Again, I was at another time very ill and weak, all that time also the tempter did beset me strongly, (for I find that he is much for assaulting the soul when it begins to approach towards the grave; then is his opportunity,) laboring to hide from me my former experience of God's goodness: also setting before me the terrors of death, and the judgment of God, insomuch that at this time, through my fear of miscarrying forever, (should I now die,) I was as one dead before death came, and was as if I had felt myself already descending into the pit; methought I said, there was no way, but to hell I must; but behold, just as I was in the midst of those fears, these words of the angel's carrying Lazarus into Abraham's bosom darted in upon me, as who should say, "So it shall be with thee when thou dost leave this world." This did sweetly revive my spirits, and help me to hope in God; which when I had with comfort mused on a while, that word fell with great weight upon my mind, "O death, where is thy sting? O grave, where is thy victory?" At this I became both well in my body and mind at once, for my sickness did presently vanish, and I walked comfortably in my work for God again.

At another time, though just before I was pretty well and savory in my spirit, yet suddenly there fell upon me a great cloud of darkness, which did so hide from me the things of God and Christ, that I was as if I had never seen or known them in my life. I was also so overrun in my soul with a senseless, heartless frame of spirit, that I could not feel my soul to move or stir after grace and life by Christ; I was as if my loins were broken, or as if my hands and feet had been tied or bound with chains. At this time also I felt some weakness to seize upon my outward man, which made still the other affliction the more heavy and uncomfortable to me.

After I had been in this condition some three or four days, as I was sitting by the fire, I suddenly felt this word to sound in my heart, "I must go to Jesus," at this my former darkness and atheism fled away, and the blessed things of heaven were set within my view. While I was on this sudden thus overtaken with surprise, "Wife," said I, "is there ever such

a Scripture, 'I must go to Jesus'?" She said she could not tell; therefore I stood musing still, to see if I could remember such a place; I had not sat above two or three minutes, but that came bolting in upon me, "And to an innumerable company of angels;" and withal the 12th chapter of Hebrews, about the Mount Sion was set before mine eyes.

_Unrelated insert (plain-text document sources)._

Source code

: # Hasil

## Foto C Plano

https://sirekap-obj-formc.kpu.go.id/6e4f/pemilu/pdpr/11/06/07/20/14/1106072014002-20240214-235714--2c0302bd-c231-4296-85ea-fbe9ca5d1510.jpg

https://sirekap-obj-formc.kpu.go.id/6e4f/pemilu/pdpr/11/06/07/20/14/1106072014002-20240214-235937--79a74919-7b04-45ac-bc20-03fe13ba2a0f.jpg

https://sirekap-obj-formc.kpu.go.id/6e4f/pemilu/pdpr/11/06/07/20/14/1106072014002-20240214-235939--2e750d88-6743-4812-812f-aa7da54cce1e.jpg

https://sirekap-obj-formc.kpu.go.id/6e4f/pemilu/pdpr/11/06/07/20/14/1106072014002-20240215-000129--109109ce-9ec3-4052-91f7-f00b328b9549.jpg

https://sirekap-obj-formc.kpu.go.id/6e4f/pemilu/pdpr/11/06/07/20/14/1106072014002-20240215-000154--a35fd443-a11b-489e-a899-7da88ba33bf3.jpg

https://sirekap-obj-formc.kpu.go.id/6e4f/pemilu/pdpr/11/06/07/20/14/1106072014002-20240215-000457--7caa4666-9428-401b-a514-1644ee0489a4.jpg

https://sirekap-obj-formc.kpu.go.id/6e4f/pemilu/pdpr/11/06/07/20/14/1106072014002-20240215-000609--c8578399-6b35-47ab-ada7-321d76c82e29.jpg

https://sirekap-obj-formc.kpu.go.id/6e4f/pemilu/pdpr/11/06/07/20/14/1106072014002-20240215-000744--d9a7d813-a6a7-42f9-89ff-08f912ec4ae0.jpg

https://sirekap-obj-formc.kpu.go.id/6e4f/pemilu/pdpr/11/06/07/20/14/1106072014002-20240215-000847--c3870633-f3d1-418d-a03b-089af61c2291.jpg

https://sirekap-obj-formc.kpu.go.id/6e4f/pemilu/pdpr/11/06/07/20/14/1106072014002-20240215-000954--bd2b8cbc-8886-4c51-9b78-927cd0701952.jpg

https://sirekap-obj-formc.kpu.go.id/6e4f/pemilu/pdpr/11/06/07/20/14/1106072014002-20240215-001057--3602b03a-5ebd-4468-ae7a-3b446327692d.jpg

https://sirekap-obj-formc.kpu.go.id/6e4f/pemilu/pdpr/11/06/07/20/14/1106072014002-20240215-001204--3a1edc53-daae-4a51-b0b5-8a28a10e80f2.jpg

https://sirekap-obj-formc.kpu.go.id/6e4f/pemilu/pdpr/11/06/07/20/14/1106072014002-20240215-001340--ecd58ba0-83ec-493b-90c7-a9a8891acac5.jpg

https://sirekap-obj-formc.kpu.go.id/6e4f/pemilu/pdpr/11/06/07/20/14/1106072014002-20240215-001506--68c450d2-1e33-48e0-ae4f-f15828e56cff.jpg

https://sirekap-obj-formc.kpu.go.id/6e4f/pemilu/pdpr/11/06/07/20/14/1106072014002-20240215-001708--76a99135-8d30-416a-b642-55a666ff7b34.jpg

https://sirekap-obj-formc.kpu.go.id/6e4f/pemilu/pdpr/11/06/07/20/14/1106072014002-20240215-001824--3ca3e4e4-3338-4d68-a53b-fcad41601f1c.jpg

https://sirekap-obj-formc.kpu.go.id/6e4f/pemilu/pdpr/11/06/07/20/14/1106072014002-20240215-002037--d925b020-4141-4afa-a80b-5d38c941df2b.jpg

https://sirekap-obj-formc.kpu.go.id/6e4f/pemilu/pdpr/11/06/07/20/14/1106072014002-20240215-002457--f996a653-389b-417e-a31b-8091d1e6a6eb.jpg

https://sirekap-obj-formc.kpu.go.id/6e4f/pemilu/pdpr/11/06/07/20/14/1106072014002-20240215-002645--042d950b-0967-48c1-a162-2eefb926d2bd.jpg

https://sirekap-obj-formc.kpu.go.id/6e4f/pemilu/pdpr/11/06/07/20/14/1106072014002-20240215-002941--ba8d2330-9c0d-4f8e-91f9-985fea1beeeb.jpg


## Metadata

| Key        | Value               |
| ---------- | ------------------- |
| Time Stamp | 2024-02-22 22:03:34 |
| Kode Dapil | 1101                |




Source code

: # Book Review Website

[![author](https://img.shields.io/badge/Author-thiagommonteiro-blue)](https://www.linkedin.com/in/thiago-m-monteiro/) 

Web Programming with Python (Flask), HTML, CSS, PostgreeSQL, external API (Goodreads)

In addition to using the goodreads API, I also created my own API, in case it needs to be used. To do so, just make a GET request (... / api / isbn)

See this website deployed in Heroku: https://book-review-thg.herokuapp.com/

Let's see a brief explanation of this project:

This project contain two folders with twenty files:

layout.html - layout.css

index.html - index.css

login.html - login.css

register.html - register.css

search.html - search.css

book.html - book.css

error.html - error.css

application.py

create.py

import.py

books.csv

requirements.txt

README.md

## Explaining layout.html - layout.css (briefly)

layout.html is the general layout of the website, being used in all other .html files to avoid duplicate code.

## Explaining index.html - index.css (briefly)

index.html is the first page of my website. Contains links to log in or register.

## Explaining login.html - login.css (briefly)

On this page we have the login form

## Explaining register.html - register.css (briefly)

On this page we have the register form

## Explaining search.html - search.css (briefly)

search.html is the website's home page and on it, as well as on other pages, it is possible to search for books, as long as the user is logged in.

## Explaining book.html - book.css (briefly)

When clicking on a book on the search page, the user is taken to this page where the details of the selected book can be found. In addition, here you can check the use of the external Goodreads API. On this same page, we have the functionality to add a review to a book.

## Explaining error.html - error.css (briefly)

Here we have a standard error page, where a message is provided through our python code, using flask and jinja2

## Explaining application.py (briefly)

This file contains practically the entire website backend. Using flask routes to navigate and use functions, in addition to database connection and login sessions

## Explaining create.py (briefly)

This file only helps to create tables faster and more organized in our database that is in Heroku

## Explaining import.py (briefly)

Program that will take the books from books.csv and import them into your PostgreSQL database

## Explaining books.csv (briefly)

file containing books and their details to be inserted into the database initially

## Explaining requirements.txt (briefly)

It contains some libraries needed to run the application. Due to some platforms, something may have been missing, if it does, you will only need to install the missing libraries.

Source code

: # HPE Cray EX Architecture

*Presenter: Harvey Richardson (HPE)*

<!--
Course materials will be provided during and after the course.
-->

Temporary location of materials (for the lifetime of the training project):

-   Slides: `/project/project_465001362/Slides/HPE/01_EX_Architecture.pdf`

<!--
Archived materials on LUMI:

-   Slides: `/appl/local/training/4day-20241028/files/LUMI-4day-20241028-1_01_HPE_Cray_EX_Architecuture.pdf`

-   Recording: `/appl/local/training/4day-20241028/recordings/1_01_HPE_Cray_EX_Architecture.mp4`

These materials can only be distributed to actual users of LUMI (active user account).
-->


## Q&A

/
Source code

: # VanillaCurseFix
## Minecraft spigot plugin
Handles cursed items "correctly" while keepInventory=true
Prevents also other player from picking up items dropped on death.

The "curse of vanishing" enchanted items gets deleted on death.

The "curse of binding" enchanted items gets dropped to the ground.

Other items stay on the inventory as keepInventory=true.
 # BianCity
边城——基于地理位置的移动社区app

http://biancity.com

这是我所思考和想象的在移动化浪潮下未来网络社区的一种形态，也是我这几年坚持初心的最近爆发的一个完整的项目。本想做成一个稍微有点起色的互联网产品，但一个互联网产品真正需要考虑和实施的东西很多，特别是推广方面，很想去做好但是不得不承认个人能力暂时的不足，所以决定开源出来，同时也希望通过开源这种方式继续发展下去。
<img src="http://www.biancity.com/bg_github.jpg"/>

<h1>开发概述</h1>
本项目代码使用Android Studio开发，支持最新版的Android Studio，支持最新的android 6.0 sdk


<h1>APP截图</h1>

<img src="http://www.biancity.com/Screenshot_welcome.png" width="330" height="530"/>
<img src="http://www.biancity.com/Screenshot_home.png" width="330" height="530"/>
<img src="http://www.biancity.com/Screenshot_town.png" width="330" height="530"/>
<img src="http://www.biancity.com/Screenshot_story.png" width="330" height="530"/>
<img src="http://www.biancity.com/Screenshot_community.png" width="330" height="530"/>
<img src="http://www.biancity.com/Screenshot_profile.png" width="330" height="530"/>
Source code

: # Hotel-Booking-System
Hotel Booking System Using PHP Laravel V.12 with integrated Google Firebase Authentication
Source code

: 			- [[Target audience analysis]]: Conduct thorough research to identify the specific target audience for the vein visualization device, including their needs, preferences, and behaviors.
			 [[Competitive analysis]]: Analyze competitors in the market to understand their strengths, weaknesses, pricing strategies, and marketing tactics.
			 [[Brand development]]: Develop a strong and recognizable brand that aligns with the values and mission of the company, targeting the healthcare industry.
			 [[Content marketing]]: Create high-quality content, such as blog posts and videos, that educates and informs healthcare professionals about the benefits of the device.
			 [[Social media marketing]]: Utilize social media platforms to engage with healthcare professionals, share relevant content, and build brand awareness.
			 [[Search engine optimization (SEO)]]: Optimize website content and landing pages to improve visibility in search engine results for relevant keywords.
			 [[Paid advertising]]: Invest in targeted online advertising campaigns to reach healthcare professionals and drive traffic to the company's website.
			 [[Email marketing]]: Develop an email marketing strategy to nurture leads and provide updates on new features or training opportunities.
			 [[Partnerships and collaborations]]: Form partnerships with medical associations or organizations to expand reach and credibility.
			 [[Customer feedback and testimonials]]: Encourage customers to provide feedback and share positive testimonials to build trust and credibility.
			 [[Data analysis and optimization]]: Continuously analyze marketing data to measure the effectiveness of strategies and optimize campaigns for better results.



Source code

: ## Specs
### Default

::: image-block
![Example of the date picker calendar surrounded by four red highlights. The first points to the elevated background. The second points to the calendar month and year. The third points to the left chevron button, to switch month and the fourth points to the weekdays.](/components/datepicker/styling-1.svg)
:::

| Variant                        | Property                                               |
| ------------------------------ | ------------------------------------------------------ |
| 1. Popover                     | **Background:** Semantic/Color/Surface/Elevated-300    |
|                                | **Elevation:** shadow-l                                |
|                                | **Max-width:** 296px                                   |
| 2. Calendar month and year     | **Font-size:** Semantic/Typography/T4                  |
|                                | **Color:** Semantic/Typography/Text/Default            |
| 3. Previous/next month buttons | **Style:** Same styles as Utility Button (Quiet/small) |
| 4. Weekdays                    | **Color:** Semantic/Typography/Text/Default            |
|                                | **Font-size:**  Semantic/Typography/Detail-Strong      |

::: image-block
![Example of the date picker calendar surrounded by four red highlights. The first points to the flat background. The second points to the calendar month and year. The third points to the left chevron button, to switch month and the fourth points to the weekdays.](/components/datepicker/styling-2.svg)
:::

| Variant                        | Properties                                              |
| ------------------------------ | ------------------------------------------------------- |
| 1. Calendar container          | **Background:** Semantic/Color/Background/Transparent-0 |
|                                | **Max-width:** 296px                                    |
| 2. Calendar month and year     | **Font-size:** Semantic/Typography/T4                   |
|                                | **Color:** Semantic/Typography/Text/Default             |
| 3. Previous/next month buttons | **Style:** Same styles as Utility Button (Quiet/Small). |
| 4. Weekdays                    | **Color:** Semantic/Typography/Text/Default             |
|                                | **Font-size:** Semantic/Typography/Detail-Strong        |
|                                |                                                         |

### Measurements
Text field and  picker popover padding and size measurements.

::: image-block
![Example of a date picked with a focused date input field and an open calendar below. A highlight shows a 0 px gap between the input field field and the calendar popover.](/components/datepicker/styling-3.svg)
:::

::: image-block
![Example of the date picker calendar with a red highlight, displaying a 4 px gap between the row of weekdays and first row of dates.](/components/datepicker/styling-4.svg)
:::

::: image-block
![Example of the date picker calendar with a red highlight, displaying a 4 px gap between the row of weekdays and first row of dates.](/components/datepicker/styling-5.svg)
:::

Then with joy I told my wife, "Oh! now I know, I know!" But that night was a good night to me, I never had but few better; I longed for the company of some of God's people, that I might have imparted unto them what God had showed Christ was a precious Christ to my soul that night; I could scarce lie in my bed for joy, and peace, and triumph, through Christ. This great glory did not continue upon me until morning, yet the 12th chapter of the Hebrews was a blessed Scripture to me for many days together after this.

The words are these: "Ye are come to Mount Sion, to the city of the living God, to the heavenly Jerusalem, and to an innumerable company of angels, to the general assembly and church of the first-born, which are written in heaven; to God the Judge of all, and to the spirits of just men made perfect, and to Jesus, the Mediator of the New Testament, and to the blood of sprinkling, that speaketh better things than that of Abel." Through this sentence the Lord led me over and over, first to this word, and then to that; and showed me wonderful glory in every one of them. These words also have oft since that time, been great refreshment to my spirit. Blessed be God for having mercy on me!